Charles Village's `glass box' razed

Vacant '60s office building stood at 24th and St. Paul

owner to redevelop site

August 23, 2002|By Jamie Stiehm | Jamie Stiehm,SUN STAFF

A long-vacant office building at 24th and St. Paul streets in Charles Village has been demolished, but the owner has not said what specifically will become of the site.

Formerly an IBM and city office building, the 1960s square "glass box," as it was known, sat vacant for years until a principal owner, Richard A. Grossman of Tarrytown, N.Y., decided it had aged badly and was no longer viable.

"It was an eyesore with environmental problems," Grossman said. "The building got worse, and it was no longer desirable for tenant use."

While his family-owned company, Gibraltar Management Co., is open to offers to buy the cleared site, he said, it expects to keep and redevelop it.
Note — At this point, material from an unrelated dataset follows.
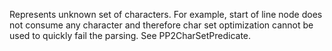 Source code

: Represents unknown set of characters. For example, start of line node does not consume any character and therefore char set optimization cannot be used to quickly fail the parsing. See PP2CharSetPredicate.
"We'll do something that fits, something new and different that's good for the neighborhood, a useful and lovely commercial real estate development again," Grossman said. Contrary to some residents' fears, he said, the land will not be used as a parking lot.

Pauline S. Davis, housing and economic development director of the Charles Village Benefits District, said the demolition caused a stir among residents.

"It was a total surprise since nobody informed anyone what was happening," Davis said. "Nobody was distraught" over the loss of the building, she said, "because it was in the middle of historic buildings and stuck out like a sore thumb."

Directly across the street is a stately building with white columns, known as the Federal Land Bank building and long occupied by an engineering firm, Whitman Requardt & Associates LLP, which moved to the Inner Harbor.

The nonprofit Baltimore Child Abuse Center, which bought the building for just more than $1 million, uses only the sixth floor, said Executive Director Peggy Mainor. City police detectives assigned to abuse cases work on the first floor.

Mainor plans to fill the rest of the floors with children's organizations and build a new community meeting room. She was pleased to see the building across the street come down. "It was getting vandalized with graffiti and broken windows," Mainor said. "I didn't think it sent a good message."

As the building came down, another one nearby got new life. The city zoning board gave the green light Tuesday to conversion of a vacant industrial building at 2601 N. Howard St. into 93 apartments.